Flexible parental leave plans to give working families a boost
Parental leave is to be reformed to make it easier for women to share childcare responsibilities with their partners, under proposals recently released by the Government. From 2015, once a mother has taken two weeks' maternity leave, the remaining 50 weeks can be shared flexibly with her partner. The plans allow them to take the leave in turns, in blocks or together, but for no more than 12 months in total and with no more than 9 months at statutory pay.
Parents will be asked to be as 'open' as possible about their intentions and give employers 'proper notice' so that the administrative burden can be minimised.
Other changes include the right for men to take unpaid leave to attend two antenatal appointments. But earlier plans to increase paternity leave from two weeks have been postponed until 2018 for further review, following concerns from business leaders that it would be too much of a burden in the present economic climate.
The current system gives partners the option of taking 26 weeks of additional leave, but 20 weeks after the child's birth and only once the mother has returned to work within her maternity leave period. Government research found that 40 per cent of fathers couldn't afford to take any paternity leave at all.

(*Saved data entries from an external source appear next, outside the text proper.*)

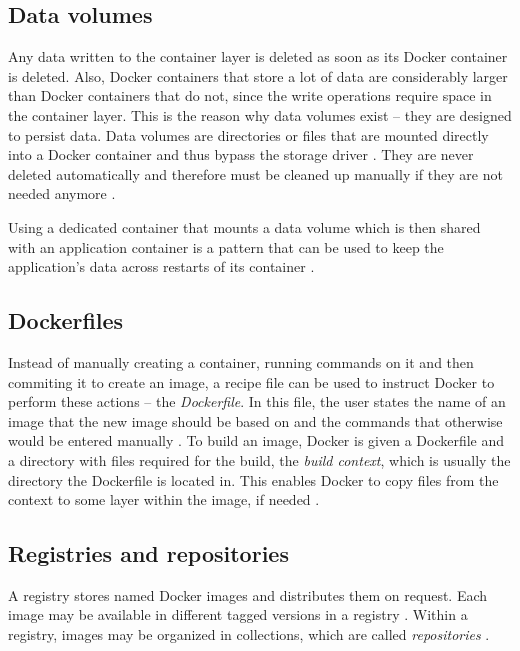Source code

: 
  \subsection{Data volumes} %
  \label{sub:data_volumes}
    Any data written to the container layer is deleted as soon as its Docker container is deleted.
    Also, Docker containers that store a lot of data are considerably larger than Docker containers that do not, since the write operations require space in the container layer. This is the reason why data volumes exist -- they are designed to persist data. Data volumes are directories or files that are mounted directly into a Docker container and thus bypass the storage driver \cite{Docker2016Docker}. They are never deleted automatically and therefore must be cleaned up manually if they are not needed anymore \cite{Docker2016Docker}.

    Using a dedicated container that mounts a data volume which is then shared with an application container is a pattern that can be used to keep the application's data across restarts of its container \cite{Docker2016Docker}.


  \subsection{Dockerfiles} %
  \label{sub:dockerfiles}
    Instead of manually creating a container, running commands on it and then commiting it to create an image, a recipe file can be used to instruct Docker to perform these actions -- the \emph{Dockerfile}. In this file, the user states the name of an image that the new image should be based on and the commands that otherwise would be entered manually \cite{Docker2016Docker}.
    To build an image, Docker is given a Dockerfile and a directory with files required for the build, the \emph{build context}, which is usually the directory the Dockerfile is located in. This enables Docker to copy files from the context to some layer within the image, if needed \cite{Docker2016Docker}.

  \subsection{Registries and repositories} %
  \label{sub:registries_and_repositories}
    A registry stores named Docker images and distributes them on request. Each image may be available in different tagged versions in a registry \cite{Docker2016Docker}.
    Within a registry, images may be organized in collections, which are called \emph{repositories} \cite{Docker2016Docker}.

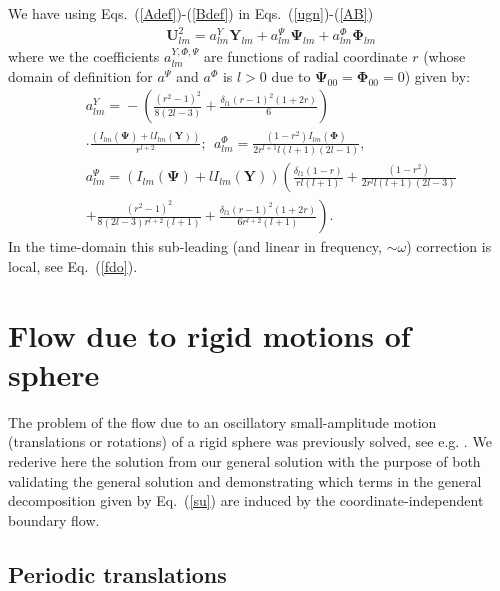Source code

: \documentclass[aps,prx,twocolumn,amsmath,amssymb,amsfonts]{revtex4-2}
\begin{document}
{We have using Eqs.~(\ref{Adef})-(\ref{Bdef}) in Eqs.~(\ref{ugn})-(\ref{AB})
\begin{eqnarray}&&
\bm U^2_{lm}=a_{lm}^{Y}\bm Y_{lm}\!+\! a_{lm}^{\Psi}\bm \Psi_{lm} \!+  \!a_{lm}^{\Phi}\bm \Phi_{lm}
\end{eqnarray}
where we the coefficients $a_{lm}^{Y,\Phi,\Psi}$ are functions of radial coordinate $r$ (whose domain of definition for $a^{\Psi}$ and $a^{\Phi}$ is $l>0$ due to $\bm \Psi_{00}=\bm \Phi_{00}=0$) given by:
\begin{eqnarray}&&
a_{lm}^{Y}\! = \!-\left(\frac{(r^2-1)^2}{8(2l-3)}+\frac{\delta_{l1}(r-1)^2(1+2r)}{6}\right)
\\&&
\cdot \frac{( I_{lm}(\bm \Psi) \!+\! l I_{lm}(\bm Y))}{r^{l+2}};\ \ a_{lm}^{\Phi} = \frac{(1-r^2) I_{lm}(\bm \Phi)}{2r^{l+1}l(l+1)(2l-1)},
\nonumber\\&&
a_{lm}^{\Psi} \!=\!  ( I_{lm}(\bm \Psi)\! +\! l I_{lm}(\bm Y))
\left(\frac{\delta_{l1}(1\!-\!r)}{rl(l\!+\!1)} \!+\!\frac{(1\!-\!r^2)}{2r^{l}l(l\!+\!1)(2l\!-\!3)}
\right.\nonumber\\&&\left.
+\frac{(r^2-1)^2}{8(2l-3)r^{l+2}(l+1)}+\frac{\delta_{l1}(r-1)^2(1+2r)}{6r^{l+2}(l+1)}
\right).\nonumber
\end{eqnarray}
In the time-domain this sub-leading (and linear in frequency, $\sim \omega$) correction is local, see Eq.~(\ref{fdo}).







\section{Flow due to rigid motions of sphere} \label{oscillating}

The problem of the flow due to an oscillatory small-amplitude motion (translations or rotations) of a rigid sphere was previously solved, see e.g. \cite{kim}. We rederive here the solution from our general solution with the purpose of both validating the general solution and demonstrating which terms in the general decomposition given by Eq.~(\ref{su}) are induced by the coordinate-independent boundary flow.

\subsection{Periodic translations}

}
\end{document}
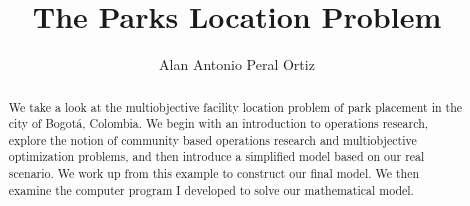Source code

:\documentclass[12pt]{pom_thesis}
\author{Alan Antonio Peral Ortiz}
\title{The Parks Location Problem}
\theoremstyle{definition}
\begin{document}


\maketitle

\begin{abstract}We take a look at the multiobjective facility location problem of park placement in the city of Bogot\'{a}, Colombia. We begin with an introduction to operations research, explore the notion of community based operations research and multiobjective optimization problems, and then introduce a simplified model based on our real scenario. We work up from this example to construct our final model. We then examine the computer program I developed to solve our mathematical model.
\end{abstract}
\end{document}
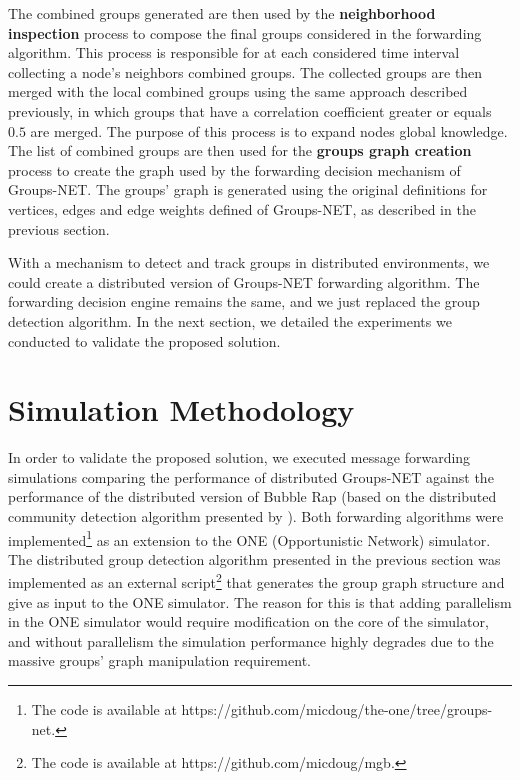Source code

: The combined groups generated are then used by the \textbf{neighborhood inspection} process to compose the final groups considered in the forwarding algorithm. This process is responsible for at each considered time interval collecting a node's neighbors combined groups. The collected groups are then merged with the local combined groups using the same approach described previously, in which groups that have a correlation coefficient greater or equals $0.5$ are merged. The purpose of this process is to expand nodes global knowledge. The list of combined groups are then used for the \textbf{groups graph creation} process to create the graph used by the forwarding decision mechanism of Groups-NET. The groups' graph is generated using the original definitions for vertices, edges and edge weights defined of Groups-NET, as described in the previous section.

With a mechanism to detect and track groups in distributed environments, we could create a distributed version of Groups-NET forwarding algorithm. The forwarding decision engine remains the same, and we just replaced the group detection algorithm. In the next section, we detailed the experiments we conducted to validate the proposed solution.

\section{Simulation Methodology}
\label{sec:GNExperiments}

In order to validate the proposed solution, we executed message forwarding simulations comparing the performance of distributed Groups-NET against the performance of the distributed version of Bubble Rap \citep{hui2011bubble} (based on the distributed community detection algorithm presented by \citet{hui2007distributed}). Both forwarding algorithms were implemented\footnote{The code is available at https://github.com/micdoug/the-one/tree/groups-net.} as an extension to the ONE (Opportunistic Network) simulator. The distributed group detection algorithm presented in the previous section was implemented as an external script\footnote{The code is available at https://github.com/micdoug/mgb.} that generates the group graph structure and give as input to the ONE simulator. The reason for this is that adding parallelism in the ONE simulator would require modification on the core of the simulator, and without parallelism the simulation performance highly degrades due to the massive groups' graph manipulation requirement.


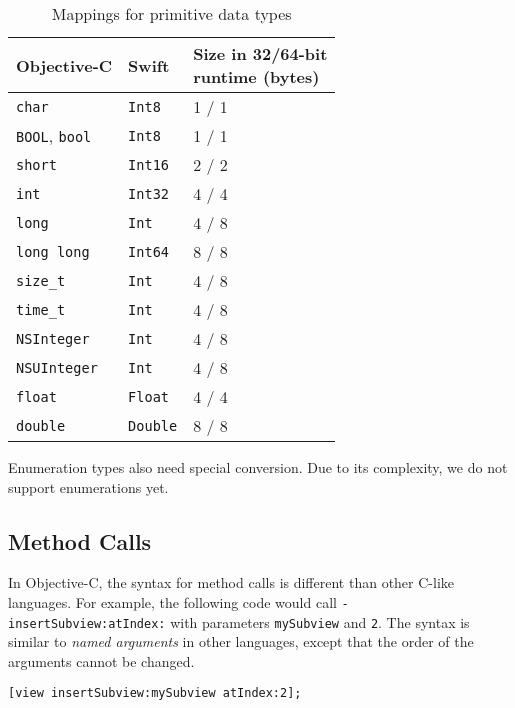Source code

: \documentclass{sfuthesis}
\begin{document}
\begin{table}[H]
\begin{center}
\caption{Mappings for primitive data types}
\begin{tabular}{|l|l|l|}
\hline
{\bf Objective-C \cite{objcdatatypes}} & {\bf Swift \cite{swiftdatatypes}} & \specialcell{{\bf Size in 32/64-bit}\\{\bf runtime (bytes)}} \\
\hline
\texttt{char}       & \texttt{Int8}   & 1 / 1 \\
\texttt{BOOL}, \texttt{bool} & \texttt{Int8}   & 1 / 1 \\
\texttt{short}      & \texttt{Int16}  & 2 / 2 \\
\texttt{int}        & \texttt{Int32}  & 4 / 4 \\
\texttt{long}       & \texttt{Int}    & 4 / 8 \\
\texttt{long long}  & \texttt{Int64}  & 8 / 8 \\
\texttt{size\_t}    & \texttt{Int}    & 4 / 8 \\
\texttt{time\_t}    & \texttt{Int}    & 4 / 8 \\
\texttt{NSInteger}  & \texttt{Int}    & 4 / 8 \\
\texttt{NSUInteger} & \texttt{Int}    & 4 / 8 \\
\texttt{float}      & \texttt{Float}  & 4 / 4 \\
\texttt{double}     & \texttt{Double} & 8 / 8 \\
\hline
\end{tabular}
\end{center}
\end{table}

Enumeration types also need special conversion. Due to its complexity, we do not support enumerations yet.

\subsection{Method Calls}

In Objective-C, the syntax for method calls is different than other C-like languages. For example, the following code would call \texttt{- insertSubview:atIndex:} with parameters \texttt{mySubview} and \texttt{2}. The syntax is similar to \emph{named arguments} in other languages, except that the order of the arguments cannot be changed.

\begin{verbatim}
[view insertSubview:mySubview atIndex:2];
\end{verbatim}
\end{document}
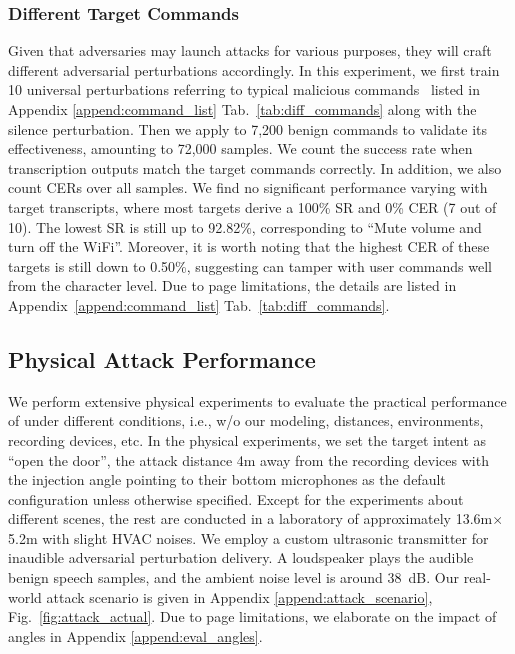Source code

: \subsubsection{Different Target Commands}\label{sec:eval_commands}
Given that adversaries may launch attacks for various purposes, they will craft different adversarial perturbations accordingly.
In this experiment, we first train 10 universal perturbations referring to typical malicious commands~\cite{petracca2015audroid} listed in Appendix \textsection\ref{append:command_list} Tab.~\ref{tab:diff_commands} along with the silence perturbation. Then we apply \alias to 7,200 benign commands to validate its effectiveness, amounting to 72,000 samples. 
We count the success rate when transcription outputs match the target commands correctly. In addition, we also count CERs over all samples. We find no significant performance varying with target transcripts, where most targets derive a 100\% SR and 0\% CER (7 out of 10). The lowest SR is still up to 92.82\%, corresponding to ``Mute volume and turn off the WiFi''. Moreover, it is worth noting that the highest CER of these targets is still down to 0.50\%, suggesting \alias can tamper with user commands well from the character level. Due to page limitations, the details are listed in Appendix~\ref{append:command_list} Tab.~\ref{tab:diff_commands}.

\subsection{Physical Attack Performance}
We perform extensive physical experiments to evaluate the practical performance of \alias under different conditions, i.e., w/o our modeling, distances, environments, recording devices, etc.
In the physical experiments, %
we set the target intent as ``open the door'', the attack distance 4m away from the recording devices with the injection angle pointing to their bottom microphones as the default configuration unless otherwise specified. Except for the experiments about different scenes, the rest are conducted in a laboratory of approximately 13.6m$\times$5.2m with slight HVAC noises. We employ a custom ultrasonic transmitter for inaudible adversarial perturbation delivery. A loudspeaker plays the audible benign speech samples, and the ambient noise level is around 38~dB. 
Our real-world attack scenario is given in Appendix \textsection\ref{append:attack_scenario}, Fig.~\ref{fig:attack_actual}. 
Due to page limitations, we elaborate on the impact of angles in Appendix \textsection\ref{append:eval_angles}.

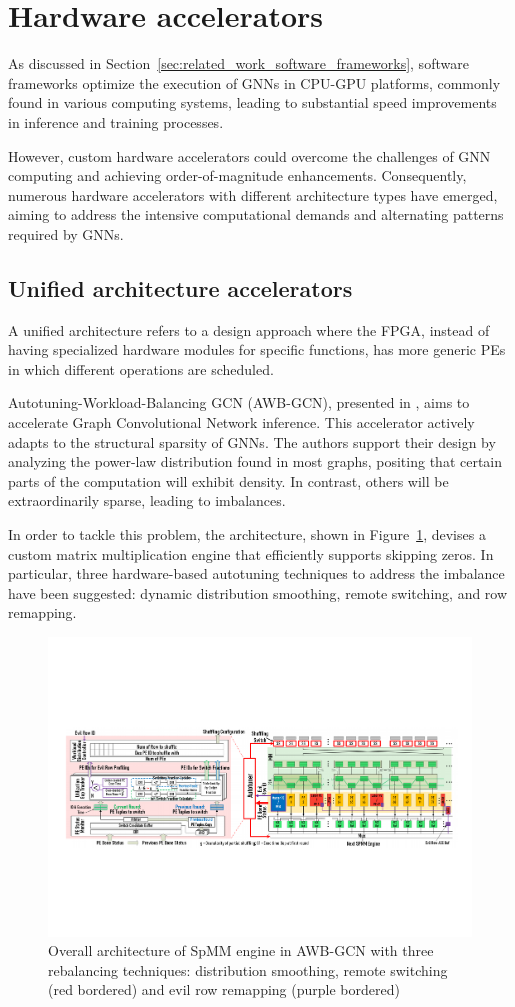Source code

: \section{Hardware accelerators}
\label{sec:hardware_accelerators}%

As discussed in Section~\ref{sec:related_work_software_frameworks}, software frameworks optimize the execution of GNNs in CPU-GPU platforms, commonly found in various computing systems, leading to substantial speed improvements in inference and training processes.

However, custom hardware accelerators could overcome the challenges of GNN computing and achieving order-of-magnitude enhancements.
Consequently, numerous hardware accelerators with different architecture types have emerged, aiming to address the intensive computational demands and alternating patterns required by GNNs.

\subsection{Unified architecture accelerators}\label{subsec:unified-architecture-accelerators}%

A unified architecture refers to a design approach where the FPGA, instead of having specialized hardware modules for specific functions, has more generic PEs in which different operations are scheduled.

Autotuning-Workload-Balancing GCN (AWB-GCN), presented in \cite{DBLP:journals/corr/abs-1908-10834}, aims to accelerate Graph Convolutional Network inference.
This accelerator actively adapts to the structural sparsity of GNNs. The authors support their design by analyzing the power-law distribution found in most graphs, positing that certain parts of the computation will exhibit density. In contrast, others will be extraordinarily sparse, leading to imbalances.

In order to tackle this problem, the architecture, shown in Figure~\ref{fig:awb_gcn_architecture}, devises a custom matrix multiplication engine that efficiently supports skipping zeros.
In particular, three hardware-based autotuning techniques to address the imbalance have been suggested: dynamic distribution smoothing, remote switching, and row remapping.

\begin{figure}[t]
    \centering
    \includegraphics[height=0.28\textwidth]{Images/AWB_GCN_SpMM_architecture}
    \caption[Overall architecture of SpMM engine in AWB-GCN~\cite{DBLP:journals/corr/abs-1908-10834}]{Overall architecture of SpMM engine in AWB-GCN with three rebalancing techniques: distribution smoothing, remote switching (red bordered) and evil row remapping (purple bordered)~\cite{DBLP:journals/corr/abs-1908-10834}}
    \label{fig:awb_gcn_architecture}
\end{figure}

Commentators have said that the introduction of flexible parental leave could encourage a cultural change and shift perceptions about women's relationship to the workplace and men's to childcare. It was suggested that this may help redress longstanding problems of the gender pay gap and the lack of women in senior executive roles. Others pointed to the benefits of flexible working in how it helps employers 'attract, retain and motivate a more diverse workforce'.